The SSA-S is a remnant of a militia run by Khun Sa, a drug lord who surrendered to the Burmese regime in 1996. The group continues to fight the junta’s army in southern Shan State, near the border with Thailand.
The Burmese regime often accuses of the SSA-S of involvement in the illegal drug trade, but the group rejects the charges, countering that the Burmese military is itself deeply involved in the narcotics business.
Sai Sheng Murng also pointed to poverty as a major reason for Shan State’s continuing drug problem.
“Opium crops only need a short time to grow and they can quickly generate income” for impoverished farmers, he said. “If the world wants people to stop growing poppy, they must provide them with an alternative through crop substitution programs.”
According to an annual survey released by the United Nations Office on Drugs and Crime (UNODC) in February, poppy growing and opium production in Shan State have increased over the past two years due to political instability in Burma and growing economic insecurity caused by the global recession.
The recent increase in poppy cultivation follows a decade of decline. In 2008, there were about 30,000 hectares under cultivation, compared with more than 120,000 hectares a decade earlier. Opium production fell from more than 1,300 tonnes to around 410 during the same period.

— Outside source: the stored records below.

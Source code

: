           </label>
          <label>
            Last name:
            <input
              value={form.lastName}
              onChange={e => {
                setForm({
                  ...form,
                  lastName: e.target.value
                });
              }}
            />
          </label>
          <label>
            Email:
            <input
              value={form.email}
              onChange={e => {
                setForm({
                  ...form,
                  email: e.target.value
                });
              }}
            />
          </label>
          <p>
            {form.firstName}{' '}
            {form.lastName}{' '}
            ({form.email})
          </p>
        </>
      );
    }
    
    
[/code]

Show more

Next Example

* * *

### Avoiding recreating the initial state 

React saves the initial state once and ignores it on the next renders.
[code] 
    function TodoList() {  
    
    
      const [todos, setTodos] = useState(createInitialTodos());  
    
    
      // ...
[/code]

The current increase has alarmed Thailand, which has long faced an uphill battle against drug trafficking. Thai Prime Minister Abhisit Vejjajiva announced plans to kick off a new campaign against illegal drugs, set to start on April 1.
Thai Foreign Minister Kasit Piromya recently traveled to Burma, where he failed to win any concessions from the Burmese government on the United Wa State Army, an armed ethnic group that has a ceasefire agreement with the regime. The group is regarded as the biggest player in Burma’s illicit drugs business.
Meanwhile, Thai authorities arrested three former member of Khun Sa’s disbanded private army last week, seizing assets valued at more than 117 million baht (US $3.3 million).